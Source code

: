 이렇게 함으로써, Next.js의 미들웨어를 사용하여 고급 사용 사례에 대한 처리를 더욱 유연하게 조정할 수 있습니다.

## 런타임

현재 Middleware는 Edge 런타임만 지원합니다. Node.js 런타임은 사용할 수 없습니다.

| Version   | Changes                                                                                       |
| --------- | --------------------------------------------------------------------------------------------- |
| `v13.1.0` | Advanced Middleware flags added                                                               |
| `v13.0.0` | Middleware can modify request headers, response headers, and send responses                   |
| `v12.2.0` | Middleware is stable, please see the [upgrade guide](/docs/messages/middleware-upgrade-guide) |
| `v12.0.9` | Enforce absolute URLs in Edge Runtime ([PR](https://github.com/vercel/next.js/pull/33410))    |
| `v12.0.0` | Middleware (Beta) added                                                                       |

───

● Your assignment:
The required result is a verbatim copy of all the entries.

● Result for this task:
Source code

: 이렇게 함으로써, Next.js의 미들웨어를 사용하여 고급 사용 사례에 대한 처리를 더욱 유연하게 조정할 수 있습니다.

## 런타임

현재 Middleware는 Edge 런타임만 지원합니다. Node.js 런타임은 사용할 수 없습니다.

| Version   | Changes                                                                                       |
| --------- | --------------------------------------------------------------------------------------------- |
| `v13.1.0` | Advanced Middleware flags added                                                               |
| `v13.0.0` | Middleware can modify request headers, response headers, and send responses                   |
| `v12.2.0` | Middleware is stable, please see the [upgrade guide](/docs/messages/middleware-upgrade-guide) |
| `v12.0.9` | Enforce absolute URLs in Edge Runtime ([PR](https://github.com/vercel/next.js/pull/33410))    |
| `v12.0.0` | Middleware (Beta) added                                                                       |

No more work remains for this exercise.